Description of the task
If a line in the records below includes the word "define", count it, then give the total and nothing else.
-------- Input --------
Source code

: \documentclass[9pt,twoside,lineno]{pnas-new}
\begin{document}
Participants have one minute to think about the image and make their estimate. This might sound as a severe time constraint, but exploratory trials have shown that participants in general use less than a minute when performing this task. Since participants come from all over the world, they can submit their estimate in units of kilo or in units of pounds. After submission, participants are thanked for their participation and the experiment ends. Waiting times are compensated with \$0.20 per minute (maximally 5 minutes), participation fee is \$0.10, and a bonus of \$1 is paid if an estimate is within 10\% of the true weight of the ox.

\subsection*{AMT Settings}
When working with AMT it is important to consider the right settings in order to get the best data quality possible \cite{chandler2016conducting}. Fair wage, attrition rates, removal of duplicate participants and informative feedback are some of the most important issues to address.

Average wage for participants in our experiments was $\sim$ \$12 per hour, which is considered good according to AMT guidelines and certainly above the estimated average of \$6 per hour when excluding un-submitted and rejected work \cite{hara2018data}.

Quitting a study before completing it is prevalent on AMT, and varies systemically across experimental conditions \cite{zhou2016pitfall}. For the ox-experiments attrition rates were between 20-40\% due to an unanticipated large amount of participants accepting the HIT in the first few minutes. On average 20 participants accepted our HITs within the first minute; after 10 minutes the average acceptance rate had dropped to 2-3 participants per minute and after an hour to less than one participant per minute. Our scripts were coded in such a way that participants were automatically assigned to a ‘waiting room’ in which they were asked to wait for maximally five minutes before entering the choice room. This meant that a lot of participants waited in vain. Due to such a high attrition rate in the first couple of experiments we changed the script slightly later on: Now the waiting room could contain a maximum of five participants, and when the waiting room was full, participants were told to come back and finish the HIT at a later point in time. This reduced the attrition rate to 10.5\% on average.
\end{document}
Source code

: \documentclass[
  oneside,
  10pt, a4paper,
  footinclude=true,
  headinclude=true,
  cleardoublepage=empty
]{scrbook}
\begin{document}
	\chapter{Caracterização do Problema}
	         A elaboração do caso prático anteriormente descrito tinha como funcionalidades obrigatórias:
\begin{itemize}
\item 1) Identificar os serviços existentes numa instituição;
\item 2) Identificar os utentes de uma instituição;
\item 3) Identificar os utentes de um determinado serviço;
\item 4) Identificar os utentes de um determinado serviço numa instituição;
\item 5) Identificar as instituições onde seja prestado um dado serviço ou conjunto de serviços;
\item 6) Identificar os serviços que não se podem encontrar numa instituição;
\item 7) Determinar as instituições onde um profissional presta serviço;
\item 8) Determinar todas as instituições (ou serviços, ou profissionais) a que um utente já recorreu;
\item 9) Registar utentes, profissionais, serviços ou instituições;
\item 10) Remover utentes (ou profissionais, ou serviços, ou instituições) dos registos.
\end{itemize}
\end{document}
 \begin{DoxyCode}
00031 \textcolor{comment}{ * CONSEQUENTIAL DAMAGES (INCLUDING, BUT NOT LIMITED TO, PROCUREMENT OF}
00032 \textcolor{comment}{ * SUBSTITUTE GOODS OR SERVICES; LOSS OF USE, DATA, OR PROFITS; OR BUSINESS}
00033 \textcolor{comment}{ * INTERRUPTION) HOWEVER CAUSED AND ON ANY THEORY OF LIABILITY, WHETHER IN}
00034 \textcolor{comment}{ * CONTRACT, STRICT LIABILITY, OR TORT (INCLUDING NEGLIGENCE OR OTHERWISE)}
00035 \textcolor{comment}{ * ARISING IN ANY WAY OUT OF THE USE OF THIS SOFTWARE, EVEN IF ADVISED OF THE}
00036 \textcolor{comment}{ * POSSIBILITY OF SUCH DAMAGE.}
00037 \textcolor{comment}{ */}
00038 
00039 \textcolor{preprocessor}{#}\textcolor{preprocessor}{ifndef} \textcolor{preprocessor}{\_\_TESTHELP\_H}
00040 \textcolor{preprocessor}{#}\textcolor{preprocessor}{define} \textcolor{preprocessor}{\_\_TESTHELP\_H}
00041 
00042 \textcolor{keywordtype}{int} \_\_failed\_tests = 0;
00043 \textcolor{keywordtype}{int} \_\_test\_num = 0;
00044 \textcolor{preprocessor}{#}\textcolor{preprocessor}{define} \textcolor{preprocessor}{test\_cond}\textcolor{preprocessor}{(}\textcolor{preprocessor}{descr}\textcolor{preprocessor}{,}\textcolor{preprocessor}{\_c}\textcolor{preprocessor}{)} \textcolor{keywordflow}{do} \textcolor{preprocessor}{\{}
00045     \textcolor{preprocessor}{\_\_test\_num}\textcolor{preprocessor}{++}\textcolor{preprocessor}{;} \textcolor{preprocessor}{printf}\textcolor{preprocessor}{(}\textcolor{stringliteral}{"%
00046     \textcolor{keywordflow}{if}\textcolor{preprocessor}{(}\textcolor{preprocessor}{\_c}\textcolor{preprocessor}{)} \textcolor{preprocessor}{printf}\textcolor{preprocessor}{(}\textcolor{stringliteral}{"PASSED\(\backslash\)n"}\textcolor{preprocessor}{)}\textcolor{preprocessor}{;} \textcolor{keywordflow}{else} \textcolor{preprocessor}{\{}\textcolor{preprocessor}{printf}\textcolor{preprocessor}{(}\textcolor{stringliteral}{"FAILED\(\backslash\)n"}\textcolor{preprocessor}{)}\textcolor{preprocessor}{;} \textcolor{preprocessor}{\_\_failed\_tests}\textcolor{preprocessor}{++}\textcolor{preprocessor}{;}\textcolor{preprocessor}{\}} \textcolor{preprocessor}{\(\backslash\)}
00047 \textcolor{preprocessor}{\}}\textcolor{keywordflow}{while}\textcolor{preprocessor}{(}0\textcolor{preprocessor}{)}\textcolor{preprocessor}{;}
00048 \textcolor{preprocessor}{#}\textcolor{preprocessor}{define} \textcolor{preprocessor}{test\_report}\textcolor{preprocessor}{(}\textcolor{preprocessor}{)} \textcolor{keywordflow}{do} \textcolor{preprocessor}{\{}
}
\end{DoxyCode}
--------
Task output
3